HOW TO COMPLETE THIS TASK:
Every record below must be returned word for word, with the pictures left out.

GIVEN RECORDS:
____

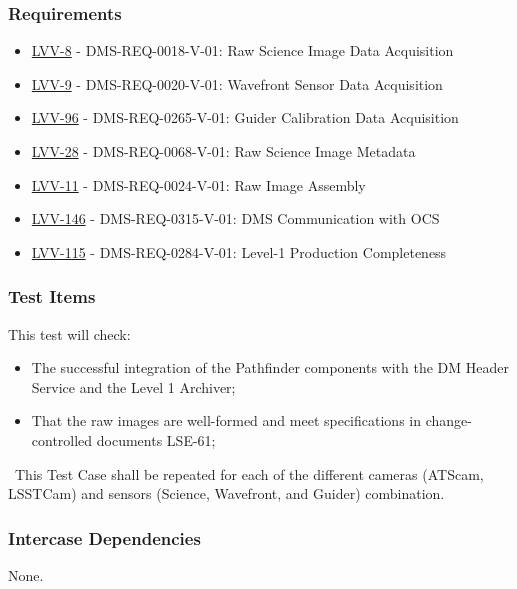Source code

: \subsubsection{Requirements}
\begin{itemize}
\item \href{https://jira.lsstcorp.org/browse/LVV-8}{LVV-8} - DMS-REQ-0018-V-01: Raw Science Image Data Acquisition
\item \href{https://jira.lsstcorp.org/browse/LVV-9}{LVV-9} - DMS-REQ-0020-V-01: Wavefront Sensor Data Acquisition
\item \href{https://jira.lsstcorp.org/browse/LVV-96}{LVV-96} - DMS-REQ-0265-V-01: Guider Calibration Data Acquisition
\item \href{https://jira.lsstcorp.org/browse/LVV-28}{LVV-28} - DMS-REQ-0068-V-01: Raw Science Image Metadata
\item \href{https://jira.lsstcorp.org/browse/LVV-11}{LVV-11} - DMS-REQ-0024-V-01: Raw Image Assembly
\item \href{https://jira.lsstcorp.org/browse/LVV-146}{LVV-146} - DMS-REQ-0315-V-01: DMS Communication with OCS
\item \href{https://jira.lsstcorp.org/browse/LVV-115}{LVV-115} - DMS-REQ-0284-V-01: Level-1 Production Completeness
\end{itemize}

\subsubsection{Test Items}
This test will check:\\

\begin{itemize}
\tightlist
\item
  The successful integration of the Pathfinder components with the DM
  Header Service and the Level 1 Archiver;
\item
  That the raw images are well-formed and meet specifications in
  change-controlled documents LSE-61;
\end{itemize}

~This Test Case shall be repeated for each of the different cameras
(ATScam, LSSTCam) and sensors (Science, Wavefront, and Guider)
combination.



\subsubsection{Intercase Dependencies}
None.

____

EXPECTED ANSWER:
Source code

: \subsubsection{Requirements}
\begin{itemize}
\item \href{https://jira.lsstcorp.org/browse/LVV-8}{LVV-8} - DMS-REQ-0018-V-01: Raw Science Image Data Acquisition
\item \href{https://jira.lsstcorp.org/browse/LVV-9}{LVV-9} - DMS-REQ-0020-V-01: Wavefront Sensor Data Acquisition
\item \href{https://jira.lsstcorp.org/browse/LVV-96}{LVV-96} - DMS-REQ-0265-V-01: Guider Calibration Data Acquisition
\item \href{https://jira.lsstcorp.org/browse/LVV-28}{LVV-28} - DMS-REQ-0068-V-01: Raw Science Image Metadata
\item \href{https://jira.lsstcorp.org/browse/LVV-11}{LVV-11} - DMS-REQ-0024-V-01: Raw Image Assembly
\item \href{https://jira.lsstcorp.org/browse/LVV-146}{LVV-146} - DMS-REQ-0315-V-01: DMS Communication with OCS
\item \href{https://jira.lsstcorp.org/browse/LVV-115}{LVV-115} - DMS-REQ-0284-V-01: Level-1 Production Completeness
\end{itemize}

\subsubsection{Test Items}
This test will check:\\

\begin{itemize}
\tightlist
\item
  The successful integration of the Pathfinder components with the DM
  Header Service and the Level 1 Archiver;
\item
  That the raw images are well-formed and meet specifications in
  change-controlled documents LSE-61;
\end{itemize}

~This Test Case shall be repeated for each of the different cameras
(ATScam, LSSTCam) and sensors (Science, Wavefront, and Guider)
combination.



\subsubsection{Intercase Dependencies}
None.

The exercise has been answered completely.